The Insurer may also provide options. Options sometimes enhance the financial value of the policy while some options may be non-financial like change in ownership and change in nominee. Some options include:

  • To be able to partially surrender the policy
  • Backdating of policy at the inception of the contract
  • Increase in the grace period for premium payments
  • To change the owner (not the life assured) of the policy
  • Conversion of a convertible term life insurance plan into an endowment contract or a whole life assurance

These features in the product allow more suitability and flexibility in choice to the Insured. For example; an Insured who has been paying premium on monthly basis can now afford to pay premium on a yearly basis and hence saves in premium payment. An insured who has not paid premium within the grace period is allowed to pay late premium. An Insured may want to change the type of product from whole life plan to endowment plan and he is allowed to do so.
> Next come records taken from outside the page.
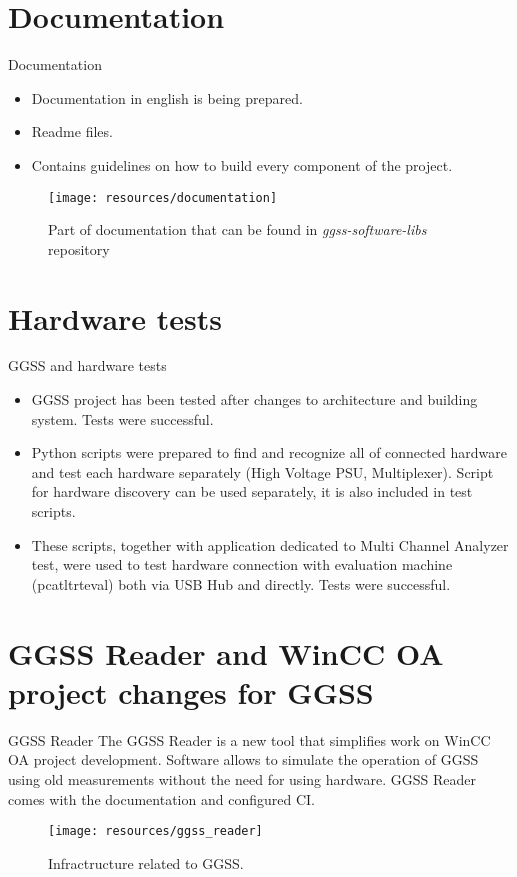 \documentclass[10pt]{beamer}
\begin{document}
\section {Documentation}

\begin{frame}{Documentation}
\begin{itemize}
  \item Documentation in english is being prepared.
  \item Readme files.
  \item Contains guidelines on how to build every component of the project.
\end{itemize}
\begin{figure}
    \centering
    \texttt{[image: resources/documentation]}
    \caption{Part of documentation that can be found in \textit{ggss-software-libs} repository}
\end{figure}
\end{frame}

\section {Hardware tests}

\begin{frame}{GGSS and hardware tests}
\begin{itemize}
	\item GGSS project has been tested after changes to architecture and building system. Tests were \color{darkgreen}successful\color{black}.
	\item Python scripts were prepared to find and recognize all of connected hardware and test each hardware separately (High Voltage PSU, Multiplexer). Script for hardware discovery can be used separately, it is also included in test scripts.
	\item These scripts, together with application dedicated to Multi Channel Analyzer test, were used to test hardware connection with evaluation machine (pcatltrteval) both via USB Hub and directly. Tests were \color{darkgreen}successful\color{black}.
\end{itemize}
\end{frame}

\section {GGSS Reader and WinCC OA project changes for GGSS}

\begin{frame}{GGSS Reader}
The GGSS Reader is a new tool that simplifies work on WinCC OA project development.
Software allows to simulate the operation of GGSS using old measurements without the need for using hardware.
GGSS Reader comes with the documentation and configured CI.
\begin{figure}
    \centering
    \texttt{[image: resources/ggss\_reader]}
    \caption{Infractructure related to GGSS.}
\end{figure}
\end{frame}
\end{document}
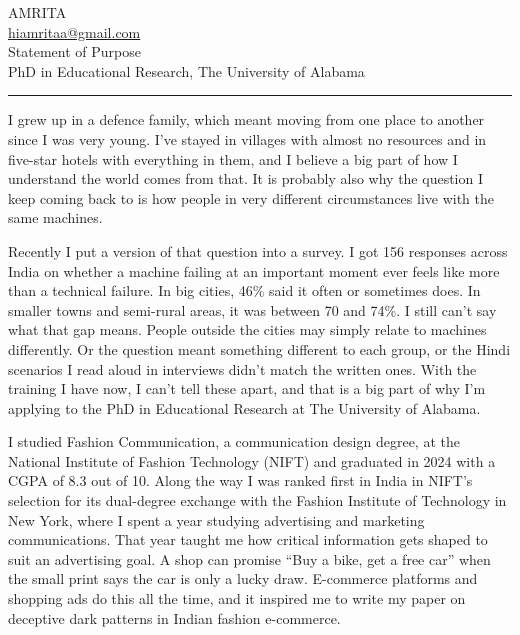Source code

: \documentclass[11pt,letterpaper]{article}
\begin{document}
\begin{center}
  {\Large\MakeUppercase{Amrita}}\\[5pt]
  {\small \href{mailto:hiamritaa@gmail.com}{hiamritaa@gmail.com}}\\[8pt]
  {\large Statement of Purpose}\\[3pt]
  {\small PhD in Educational Research, The University of Alabama}
\end{center}
\vspace{-4pt}
\noindent\textcolor{cvblue}{\rule{\linewidth}{0.5pt}}
\vspace{2pt}

I grew up in a defence family, which meant moving from one place to another since I was very young. I've stayed in villages with almost no resources and in five-star hotels with everything in them, and I believe a big part of how I understand the world comes from that. It is probably also why the question I keep coming back to is how people in very different circumstances live with the same machines.

Recently I put a version of that question into a survey. I got 156 responses across India on whether a machine failing at an important moment ever feels like more than a technical failure. In big cities, 46\% said it often or sometimes does. In smaller towns and semi-rural areas, it was between 70 and 74\%. I still can't say what that gap means. People outside the cities may simply relate to machines differently. Or the question meant something different to each group, or the Hindi scenarios I read aloud in interviews didn't match the written ones. With the training I have now, I can't tell these apart, and that is a big part of why I'm applying to the PhD in Educational Research at The University of Alabama.

I studied Fashion Communication, a communication design degree, at the National Institute of Fashion Technology (NIFT) and graduated in 2024 with a CGPA of 8.3 out of 10. Along the way I was ranked first in India in NIFT's selection for its dual-degree exchange with the Fashion Institute of Technology in New York, where I spent a year studying advertising and marketing communications. That year taught me how critical information gets shaped to suit an advertising goal. A shop can promise ``Buy a bike, get a free car'' when the small print says the car is only a lucky draw. E-commerce platforms and shopping ads do this all the time, and it inspired me to write my paper on deceptive dark patterns in Indian fashion e-commerce.
\end{document}

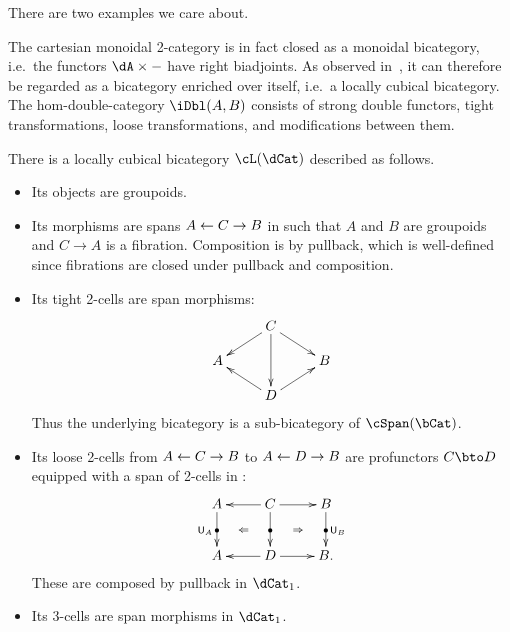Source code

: \documentclass{amsart}
\newcommand{\hunit}[1]{\mathsf{U}_{#1}}
\begin{document}
There are two examples we care about.

\begin{eg}
  The cartesian monoidal 2-category \cDbl is in fact closed as a monoidal bicategory, i.e.\ the functors $\dA\times -$ have right biadjoints.
  As observed in~\cite{gg:lowdim-tricats}, it can therefore be regarded as a bicategory enriched over itself, i.e.\ a locally cubical bicategory.
  The hom-double-category $\iDbl(A,B)$ consists of strong double functors, tight transformations, loose transformations, and modifications between them.
\end{eg}

\begin{thm}
  There is a locally cubical bicategory $\cL(\dCat)$ described as follows.
  \begin{itemize}
  \item Its objects are groupoids.
  \item Its morphisms are spans $A \leftarrow C \to B$ in \bCat such that $A$ and $B$ are groupoids and $C\to A$ is a fibration.
    Composition is by pullback, which is well-defined since fibrations are closed under pullback and composition.
  \item Its tight 2-cells are span morphisms:
    \[ \xymatrix@R=1pc{ & C \ar[dl] \ar[dr] \ar[dd] \\ A && B \\ &D \ar[ul] \ar[ur] } \]
    Thus the underlying bicategory is a sub-bicategory of $\cSpan(\bCat)$.
  \item Its loose 2-cells from $A \leftarrow C \to B$ to $A\leftarrow D \to B$ are profunctors $C\bto D$ equipped with a span of 2-cells in \dCat:
    \[ \xymatrix{ A \ar[d]|{\bullet}_{\hunit A} \ar@{}[dr]|{\Leftarrow} &
      C \ar[l] \ar[d]|{\bullet} \ar[r] \ar@{}[dr]|{\Rightarrow} &
      B \ar[d]|{\bullet}^{\hunit B}\\
      A & D \ar[l] \ar[r] & B. } \]
    These are composed by pullback in $\dCat_1$.
  \item Its 3-cells are span morphisms in $\dCat_1$.
  \end{itemize}
\end{thm}
\end{document}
The insured may partially surrender the policy according to the option provided by the insurer. In such a manner, the product becomes viable and consumer friendly too.

Monday, 23 June 2014

Riders and Add - Ons

Riders and Add-ons are 'additional benefits' in life insurance products. These are optional to the policyholder.The main characteristics of riders are that

  • The option offered with the main contract is valid only if the main contract is valid
  • The additional benefit is provided on the happening of specified events
  • The option can be cancelled at any time while the main policy is in force

Some riders are given below:
  • A Waiver of premium rider: Here the future premium payments are waived from the date of the event. The events include death of proposer in case of insurance plans on children or on joint life plans; or on permanent disability in any insurance plan.
  • A Term Rider: The event is any type of death for which there is an additional death benefit
  • A Critical illness Rider:  An amount fixed in advance is payable on the happening of the event that there is an affliction with specific critical illness.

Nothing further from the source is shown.